Records from a data collection:
________________________________________
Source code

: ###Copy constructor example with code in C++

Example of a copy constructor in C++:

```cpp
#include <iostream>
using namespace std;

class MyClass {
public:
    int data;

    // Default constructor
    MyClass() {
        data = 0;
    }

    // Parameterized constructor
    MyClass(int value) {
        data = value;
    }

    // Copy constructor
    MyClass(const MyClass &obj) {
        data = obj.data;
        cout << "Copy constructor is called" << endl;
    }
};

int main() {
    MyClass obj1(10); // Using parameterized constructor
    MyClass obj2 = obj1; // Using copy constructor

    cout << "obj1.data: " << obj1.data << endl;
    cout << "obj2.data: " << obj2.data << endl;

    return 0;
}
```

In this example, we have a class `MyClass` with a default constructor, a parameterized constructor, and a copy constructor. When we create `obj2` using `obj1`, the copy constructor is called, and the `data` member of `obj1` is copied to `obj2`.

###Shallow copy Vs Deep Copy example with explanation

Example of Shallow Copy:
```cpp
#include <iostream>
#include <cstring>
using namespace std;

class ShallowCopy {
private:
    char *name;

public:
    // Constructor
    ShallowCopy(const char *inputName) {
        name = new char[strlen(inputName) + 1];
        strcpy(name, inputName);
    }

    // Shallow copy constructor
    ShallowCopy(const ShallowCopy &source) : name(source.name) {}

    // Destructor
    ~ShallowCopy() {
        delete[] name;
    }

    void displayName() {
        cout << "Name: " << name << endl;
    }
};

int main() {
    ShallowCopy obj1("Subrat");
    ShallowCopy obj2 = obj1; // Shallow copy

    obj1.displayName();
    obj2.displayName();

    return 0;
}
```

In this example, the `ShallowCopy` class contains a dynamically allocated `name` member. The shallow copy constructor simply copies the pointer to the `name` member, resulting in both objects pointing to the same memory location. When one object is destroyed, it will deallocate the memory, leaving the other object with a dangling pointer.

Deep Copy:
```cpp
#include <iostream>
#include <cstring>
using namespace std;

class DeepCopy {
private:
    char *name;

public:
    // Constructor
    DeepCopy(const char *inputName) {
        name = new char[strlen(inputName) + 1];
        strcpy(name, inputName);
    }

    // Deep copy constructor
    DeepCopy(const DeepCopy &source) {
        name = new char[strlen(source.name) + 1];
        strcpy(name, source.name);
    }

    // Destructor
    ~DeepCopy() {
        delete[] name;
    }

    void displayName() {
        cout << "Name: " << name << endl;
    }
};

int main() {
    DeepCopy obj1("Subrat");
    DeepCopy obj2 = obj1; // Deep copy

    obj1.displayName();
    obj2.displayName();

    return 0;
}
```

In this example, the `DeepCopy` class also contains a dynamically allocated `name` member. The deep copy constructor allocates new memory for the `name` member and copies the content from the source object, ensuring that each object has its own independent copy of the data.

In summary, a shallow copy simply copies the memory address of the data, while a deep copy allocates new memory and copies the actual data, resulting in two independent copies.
________________________________________
▶ **Goal of the exercise**: Please reproduce each record precisely as written.

▶ **Task result**:
Source code

: ###Copy constructor example with code in C++

Example of a copy constructor in C++:

```cpp
#include <iostream>
using namespace std;

class MyClass {
public:
    int data;

    // Default constructor
    MyClass() {
        data = 0;
    }

    // Parameterized constructor
    MyClass(int value) {
        data = value;
    }

    // Copy constructor
    MyClass(const MyClass &obj) {
        data = obj.data;
        cout << "Copy constructor is called" << endl;
    }
};

int main() {
    MyClass obj1(10); // Using parameterized constructor
    MyClass obj2 = obj1; // Using copy constructor

    cout << "obj1.data: " << obj1.data << endl;
    cout << "obj2.data: " << obj2.data << endl;

    return 0;
}
```

In this example, we have a class `MyClass` with a default constructor, a parameterized constructor, and a copy constructor. When we create `obj2` using `obj1`, the copy constructor is called, and the `data` member of `obj1` is copied to `obj2`.

###Shallow copy Vs Deep Copy example with explanation

Example of Shallow Copy:
```cpp
#include <iostream>
#include <cstring>
using namespace std;

class ShallowCopy {
private:
    char *name;

public:
    // Constructor
    ShallowCopy(const char *inputName) {
        name = new char[strlen(inputName) + 1];
        strcpy(name, inputName);
    }

    // Shallow copy constructor
    ShallowCopy(const ShallowCopy &source) : name(source.name) {}

    // Destructor
    ~ShallowCopy() {
        delete[] name;
    }

    void displayName() {
        cout << "Name: " << name << endl;
    }
};

int main() {
    ShallowCopy obj1("Subrat");
    ShallowCopy obj2 = obj1; // Shallow copy

    obj1.displayName();
    obj2.displayName();

    return 0;
}
```

In this example, the `ShallowCopy` class contains a dynamically allocated `name` member. The shallow copy constructor simply copies the pointer to the `name` member, resulting in both objects pointing to the same memory location. When one object is destroyed, it will deallocate the memory, leaving the other object with a dangling pointer.

Deep Copy:
```cpp
#include <iostream>
#include <cstring>
using namespace std;

class DeepCopy {
private:
    char *name;

public:
    // Constructor
    DeepCopy(const char *inputName) {
        name = new char[strlen(inputName) + 1];
        strcpy(name, inputName);
    }

    // Deep copy constructor
    DeepCopy(const DeepCopy &source) {
        name = new char[strlen(source.name) + 1];
        strcpy(name, source.name);
    }

    // Destructor
    ~DeepCopy() {
        delete[] name;
    }

    void displayName() {
        cout << "Name: " << name << endl;
    }
};

int main() {
    DeepCopy obj1("Subrat");
    DeepCopy obj2 = obj1; // Deep copy

    obj1.displayName();
    obj2.displayName();

    return 0;
}
```

In this example, the `DeepCopy` class also contains a dynamically allocated `name` member. The deep copy constructor allocates new memory for the `name` member and copies the content from the source object, ensuring that each object has its own independent copy of the data.

In summary, a shallow copy simply copies the memory address of the data, while a deep copy allocates new memory and copies the actual data, resulting in two independent copies.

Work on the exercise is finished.